Need to Know: Google Book Search

Google has raised a lot of ire with its digital book plans, but what’s all the fuss about?

digital books

Over the past few days, the European Commission has been debating how to handle the digitisation of books and how to balance Google's plans to make them searchable with publishers' copyright claims.

What's Google done?

Originally announced in October 2004, Google Book Search is a massive project to scan books into a database using optical character recognition.

That lets the material be searched, and in some cases, downloaded. Out of copyright material and public domain content can be downloaded as a pdf handy for those with an e-book reader but any other book only allows a few pages to be downloaded.

As of last year, Google had seven million books in its digital database. Of those, one million were in the public domain, and another million were there under agreements with publishers. Some five million are books which are no longer in print.

Who else is digitising books?

Microsoft tried a similar project, called Live Search Books, but gave up in May of last year. All that scanning didn't go to waste, however, as Microsoft passed its digitised content to the Internet Archive, which is now up to about a million public domain books.

The EU has its very own project, which includes photos, newspapers and other content related to European history. It hopes to have 10 million pieces digitised by next year.

Many universities have contributed to Google's efforts, passing over their digitised books and journals for inclusion in its database.

That sounds great.
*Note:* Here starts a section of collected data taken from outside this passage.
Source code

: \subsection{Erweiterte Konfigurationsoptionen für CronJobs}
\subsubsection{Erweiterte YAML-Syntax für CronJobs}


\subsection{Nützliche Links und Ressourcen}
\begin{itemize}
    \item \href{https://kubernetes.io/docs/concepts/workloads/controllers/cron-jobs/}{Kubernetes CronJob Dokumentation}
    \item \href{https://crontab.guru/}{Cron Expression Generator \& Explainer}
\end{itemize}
So what's the problem?

As ever with content moving online, there are a few copyright issues, balanced with the issue of making knowledge available.

Some of the out of print books that Google has included are actually still under copyright, and Google is running ads alongside the content, so there's also a question of who gets that revenue.

In 2005, Google was hit by two lawsuits. The first was a class action lawsuit from authors; the second was a civil lawsuit from publishers.

Both were settled last year when Google promised to create a Books Rights Registry to help manage the issue and said it would pay up 63 per cent of any revenue such as advertising to authors and publishers.

The terms of the agreement didn't please everyone, but it was enough to keep the project from being taken down. That said, Google still faces opposition from groups like the Open Book Alliance - supported by Yahoo and Microsoft.

So what's Europe's problem?

The US deal doesn't technically apply to European books, so the EC is looking at hammering out a deal to include its own authors and publishers. Google has promised a similar sort of deal and two non-US seats on the Book Rights Registry, but it remains to be seen if that will be enough to calm European fears.

There are other problems, too. Europe and the US have different copyright laws, most notably the date when copyright expires. In the US, anything older than 1923 is fair game; in Europe, that's 1870. So Google would have to allow American readers access to content while denying Europeans.

On top of this is the monopoly issue, always looming with anything Google does these days. Some countries are somewhat concerned that Google will have all the access to their books, cutting out competitors.

Even the British Library is a bit worried about handing over rights.

The head of partnerships at the British Library, Simon Bell, said to the Times newspaper: "It is an absolute bedrock of anything we do that when we enter into a partnership for digitisation of content that we own the intellectual property on the digital object. So it might be commercialised for a number of years, but ultimately the ownership should then be fully taken back into the British Library so that we can then offer it via our website to the British taxpayer for free."

What next?

The EC is currently debating the issue and not just how to deal with Google. Commissioners are trying to figure out how to look at digital books, modernise copyright law, and how to keep publishers and authors in the loop.

That said, Commissioner Viviane Reding has previously expressed her support for Google's Book Search, and yesterday said: "Digitisation of books is a task of Herculean proportions which the public sector needs to guide, but where it also needs private-sector support."